Residents concerned about E-1 music venue plan

Entrepreneur promises to address noise, traffic concerns

With a plan to create an Entertainment (E-1) District for a new music venue in Cullman moving forward, residents near the proposed Alabama Highway 157 site have mounted a campaign to halt the project.

More than 45 residents have signed a petition opposing a request to rezone 10 acres near Interstate 65, behind the Waffle House restaurant, to an E-1 District, which has less-restrictive alcohol regulations.

Local entrepreneur Bethany Seidel hopes to build a join-use, outdoor and indoor music venue on the site that could seat approximately 1,500 people for concerts and events.
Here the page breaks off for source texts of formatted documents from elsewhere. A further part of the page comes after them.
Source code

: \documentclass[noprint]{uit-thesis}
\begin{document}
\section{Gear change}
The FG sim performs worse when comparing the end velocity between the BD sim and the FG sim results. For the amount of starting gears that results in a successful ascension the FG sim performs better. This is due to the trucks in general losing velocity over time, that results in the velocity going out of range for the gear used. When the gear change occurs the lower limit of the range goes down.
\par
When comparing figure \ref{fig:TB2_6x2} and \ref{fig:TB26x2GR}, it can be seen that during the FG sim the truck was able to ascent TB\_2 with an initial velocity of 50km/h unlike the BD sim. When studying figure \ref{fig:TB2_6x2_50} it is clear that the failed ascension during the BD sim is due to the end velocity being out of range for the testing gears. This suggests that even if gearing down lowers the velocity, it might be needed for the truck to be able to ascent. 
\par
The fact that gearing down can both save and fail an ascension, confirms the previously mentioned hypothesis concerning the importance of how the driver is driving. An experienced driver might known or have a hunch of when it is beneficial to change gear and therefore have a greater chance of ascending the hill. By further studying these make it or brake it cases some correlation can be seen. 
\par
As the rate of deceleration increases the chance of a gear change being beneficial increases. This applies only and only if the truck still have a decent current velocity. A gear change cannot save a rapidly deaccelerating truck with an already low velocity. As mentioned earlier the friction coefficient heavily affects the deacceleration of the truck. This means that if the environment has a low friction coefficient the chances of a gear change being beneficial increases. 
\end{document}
The facility would feature an indoor and outdoor stage, and host a handful of concerts, community events and fundraisers each month.

Click here for previous story on the proposed E-1 District.

The facility would also feature a full bar, tap room and brewery, which is why the E-1 designation is required. The city’s current alcohol ordinance only allows for restaurants to serve alcohol on-premises, unless the business is within an Entertainment District.

But, some residents who live near the proposed venue believe it is not the best location for a music hall. Despite some protestations, the request has received a favorable recommendation from the board and is now headed to the Cullman city council for review. The council could set a public hearing date for the zoning request at a Monday night meeting.

If approved, the request would only rezone the property to E-1. Seidel would still have to go through the proper channels to have her site plan and proposal approved before work could actually begin.

Leon Bentley, who lives on County Road 1163 near the affected lot, said he worries the location is too close to residential neighborhoods to host a music venue. He said an event with more than 1,000 people could also wreak havoc on the traffic flow feeding into Hwy. 157.

“We’re not against entertainment, but this is just too close to residential areas and we feel like with an outdoor theater, one of the biggest problems during summer would be noise,” he said. “I’d anticipate my windows rattling, and also be very concerned about traffic. It’s already very congested trying to get out at the restaurants there, so just imagine how bad this would be. I fear it would overburden the area with traffic and decrease our property values.”

Chris Van Dyke, director of the Cullman Area Mental Health Authority, said his agency is formally opposed to the rezoning for myriad reasons. Most notably: He fears it would open the door for a bar to open across the street from the mental health office, which provides counseling for those facing substance and alcohol abuse.

“We’re worried about the influence it might have on what we’re trying to do here. Some of our adult clients have impulse control problems or decision-making issues, and if people could just leave and walk across the street to a bar that could be a problem,” Van Dyke said. “It’s just a bad location. We’re not opposed to entertainment districts, or a business like this, but the location isn’t a good one. The rezoning would allow for bars or nightclubs at some point on that property, and that’s the problem we have with it.”